▶ **Exercise details**:
Every line with the word "userdata" in it should be extracted from the data that follows.

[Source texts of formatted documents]
════════════════════

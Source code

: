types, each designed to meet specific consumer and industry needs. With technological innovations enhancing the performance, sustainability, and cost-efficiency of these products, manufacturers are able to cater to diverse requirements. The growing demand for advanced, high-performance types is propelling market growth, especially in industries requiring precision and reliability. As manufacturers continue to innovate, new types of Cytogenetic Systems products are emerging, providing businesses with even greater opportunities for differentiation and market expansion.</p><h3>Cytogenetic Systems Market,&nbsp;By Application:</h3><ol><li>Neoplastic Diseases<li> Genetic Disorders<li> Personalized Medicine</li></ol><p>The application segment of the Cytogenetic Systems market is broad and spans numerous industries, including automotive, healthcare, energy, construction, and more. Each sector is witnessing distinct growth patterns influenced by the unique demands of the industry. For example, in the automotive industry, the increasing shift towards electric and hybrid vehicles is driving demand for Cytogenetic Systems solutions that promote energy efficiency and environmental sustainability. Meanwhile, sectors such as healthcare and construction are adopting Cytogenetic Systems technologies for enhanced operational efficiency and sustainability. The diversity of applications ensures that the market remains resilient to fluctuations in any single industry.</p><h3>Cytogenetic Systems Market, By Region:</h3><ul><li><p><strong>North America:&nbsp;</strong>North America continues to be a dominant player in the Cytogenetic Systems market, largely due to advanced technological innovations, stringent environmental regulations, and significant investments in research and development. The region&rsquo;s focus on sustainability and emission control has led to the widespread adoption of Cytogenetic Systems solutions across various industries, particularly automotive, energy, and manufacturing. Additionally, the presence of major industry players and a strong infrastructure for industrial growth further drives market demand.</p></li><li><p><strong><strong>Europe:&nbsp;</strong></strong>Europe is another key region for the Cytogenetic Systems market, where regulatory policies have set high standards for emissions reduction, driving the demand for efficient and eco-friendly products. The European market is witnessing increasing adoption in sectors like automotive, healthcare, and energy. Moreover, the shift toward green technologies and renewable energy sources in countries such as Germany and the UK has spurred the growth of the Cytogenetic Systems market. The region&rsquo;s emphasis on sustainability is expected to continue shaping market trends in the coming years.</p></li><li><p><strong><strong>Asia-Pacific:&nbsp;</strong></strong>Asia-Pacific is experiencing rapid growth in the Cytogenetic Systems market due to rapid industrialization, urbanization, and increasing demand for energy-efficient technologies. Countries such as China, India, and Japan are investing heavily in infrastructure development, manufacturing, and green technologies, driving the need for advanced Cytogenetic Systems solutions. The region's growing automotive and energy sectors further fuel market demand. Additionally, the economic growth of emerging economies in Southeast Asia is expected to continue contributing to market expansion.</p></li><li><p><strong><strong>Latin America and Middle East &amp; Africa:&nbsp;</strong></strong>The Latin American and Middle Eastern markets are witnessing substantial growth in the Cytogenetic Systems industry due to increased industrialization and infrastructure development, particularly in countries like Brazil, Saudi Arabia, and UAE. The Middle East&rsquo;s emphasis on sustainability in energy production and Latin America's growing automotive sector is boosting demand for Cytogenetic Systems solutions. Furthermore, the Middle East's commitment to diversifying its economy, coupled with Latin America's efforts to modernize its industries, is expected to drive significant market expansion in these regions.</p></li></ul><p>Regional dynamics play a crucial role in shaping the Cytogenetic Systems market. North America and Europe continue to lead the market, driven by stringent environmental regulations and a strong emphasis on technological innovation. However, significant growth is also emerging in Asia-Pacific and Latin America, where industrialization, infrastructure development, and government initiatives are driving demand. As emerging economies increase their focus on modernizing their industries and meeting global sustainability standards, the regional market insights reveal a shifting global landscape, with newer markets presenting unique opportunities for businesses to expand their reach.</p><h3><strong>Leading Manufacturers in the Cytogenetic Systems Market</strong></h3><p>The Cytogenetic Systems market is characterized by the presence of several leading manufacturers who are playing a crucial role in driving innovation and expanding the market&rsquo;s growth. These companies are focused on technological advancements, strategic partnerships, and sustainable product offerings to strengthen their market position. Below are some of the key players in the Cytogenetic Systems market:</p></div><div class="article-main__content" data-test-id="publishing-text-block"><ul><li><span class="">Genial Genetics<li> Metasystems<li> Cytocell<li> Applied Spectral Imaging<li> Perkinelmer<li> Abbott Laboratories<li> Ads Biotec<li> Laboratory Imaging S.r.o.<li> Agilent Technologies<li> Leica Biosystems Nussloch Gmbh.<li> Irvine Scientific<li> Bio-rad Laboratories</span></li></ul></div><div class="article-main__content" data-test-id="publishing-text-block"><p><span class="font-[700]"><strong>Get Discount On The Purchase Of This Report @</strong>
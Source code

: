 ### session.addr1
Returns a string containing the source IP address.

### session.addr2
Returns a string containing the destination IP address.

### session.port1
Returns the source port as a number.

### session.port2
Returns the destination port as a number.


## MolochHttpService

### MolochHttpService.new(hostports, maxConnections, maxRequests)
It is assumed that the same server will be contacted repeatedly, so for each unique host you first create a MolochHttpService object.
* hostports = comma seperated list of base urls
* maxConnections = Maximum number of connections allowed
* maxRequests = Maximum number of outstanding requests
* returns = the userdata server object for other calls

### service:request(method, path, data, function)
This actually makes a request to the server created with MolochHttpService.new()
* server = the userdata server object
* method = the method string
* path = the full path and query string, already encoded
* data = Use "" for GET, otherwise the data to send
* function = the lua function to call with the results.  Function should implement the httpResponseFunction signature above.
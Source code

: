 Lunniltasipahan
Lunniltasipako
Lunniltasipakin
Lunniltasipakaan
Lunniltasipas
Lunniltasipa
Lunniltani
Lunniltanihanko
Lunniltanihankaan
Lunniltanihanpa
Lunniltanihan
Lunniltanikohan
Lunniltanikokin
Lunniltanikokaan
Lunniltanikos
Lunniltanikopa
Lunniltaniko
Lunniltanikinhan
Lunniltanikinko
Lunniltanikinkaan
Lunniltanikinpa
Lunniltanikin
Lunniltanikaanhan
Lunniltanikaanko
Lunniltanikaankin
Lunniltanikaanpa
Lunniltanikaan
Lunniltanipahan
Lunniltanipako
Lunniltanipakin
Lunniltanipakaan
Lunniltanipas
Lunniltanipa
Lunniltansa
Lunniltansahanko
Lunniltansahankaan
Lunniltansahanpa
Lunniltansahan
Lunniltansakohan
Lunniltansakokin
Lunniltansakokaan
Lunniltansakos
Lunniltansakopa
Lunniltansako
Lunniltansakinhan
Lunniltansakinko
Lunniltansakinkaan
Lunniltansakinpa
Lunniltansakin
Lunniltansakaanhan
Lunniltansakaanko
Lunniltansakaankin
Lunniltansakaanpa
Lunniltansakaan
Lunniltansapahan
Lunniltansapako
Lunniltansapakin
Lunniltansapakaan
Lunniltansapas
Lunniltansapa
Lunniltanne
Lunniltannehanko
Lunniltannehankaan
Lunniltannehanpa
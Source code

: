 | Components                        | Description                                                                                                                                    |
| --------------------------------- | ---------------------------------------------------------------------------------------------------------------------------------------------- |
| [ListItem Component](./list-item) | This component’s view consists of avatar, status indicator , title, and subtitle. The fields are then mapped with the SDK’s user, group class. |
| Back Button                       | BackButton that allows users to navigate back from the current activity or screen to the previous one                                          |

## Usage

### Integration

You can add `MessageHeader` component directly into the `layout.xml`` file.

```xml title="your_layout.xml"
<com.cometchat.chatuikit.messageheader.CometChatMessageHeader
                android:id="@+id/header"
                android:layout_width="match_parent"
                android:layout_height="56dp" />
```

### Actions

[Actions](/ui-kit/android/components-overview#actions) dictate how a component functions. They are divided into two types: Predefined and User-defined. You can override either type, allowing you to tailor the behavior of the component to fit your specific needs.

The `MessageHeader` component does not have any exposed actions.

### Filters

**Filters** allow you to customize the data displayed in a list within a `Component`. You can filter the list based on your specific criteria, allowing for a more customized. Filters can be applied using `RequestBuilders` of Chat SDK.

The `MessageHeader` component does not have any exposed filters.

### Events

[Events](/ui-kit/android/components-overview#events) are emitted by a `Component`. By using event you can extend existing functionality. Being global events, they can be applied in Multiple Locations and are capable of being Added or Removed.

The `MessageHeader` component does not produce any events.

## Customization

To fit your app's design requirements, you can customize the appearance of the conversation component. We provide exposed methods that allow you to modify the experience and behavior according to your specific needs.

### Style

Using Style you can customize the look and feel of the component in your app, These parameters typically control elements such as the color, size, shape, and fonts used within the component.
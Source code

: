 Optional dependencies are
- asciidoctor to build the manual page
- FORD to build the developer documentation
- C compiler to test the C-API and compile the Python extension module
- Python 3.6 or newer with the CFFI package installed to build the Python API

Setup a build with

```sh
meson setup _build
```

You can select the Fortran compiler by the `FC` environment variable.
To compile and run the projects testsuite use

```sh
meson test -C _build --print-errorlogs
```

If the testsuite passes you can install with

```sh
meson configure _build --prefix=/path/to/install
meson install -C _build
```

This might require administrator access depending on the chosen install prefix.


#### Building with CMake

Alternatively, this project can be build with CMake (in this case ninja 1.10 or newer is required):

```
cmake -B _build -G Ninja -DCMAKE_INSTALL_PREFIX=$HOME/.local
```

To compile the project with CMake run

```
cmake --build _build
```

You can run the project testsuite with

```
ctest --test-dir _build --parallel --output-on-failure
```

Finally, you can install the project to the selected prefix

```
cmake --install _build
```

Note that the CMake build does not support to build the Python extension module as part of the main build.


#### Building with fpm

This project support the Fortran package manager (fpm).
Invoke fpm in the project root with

════════════════════

▶ **Answer box**:
* returns = the userdata server object for other calls
* server = the userdata server object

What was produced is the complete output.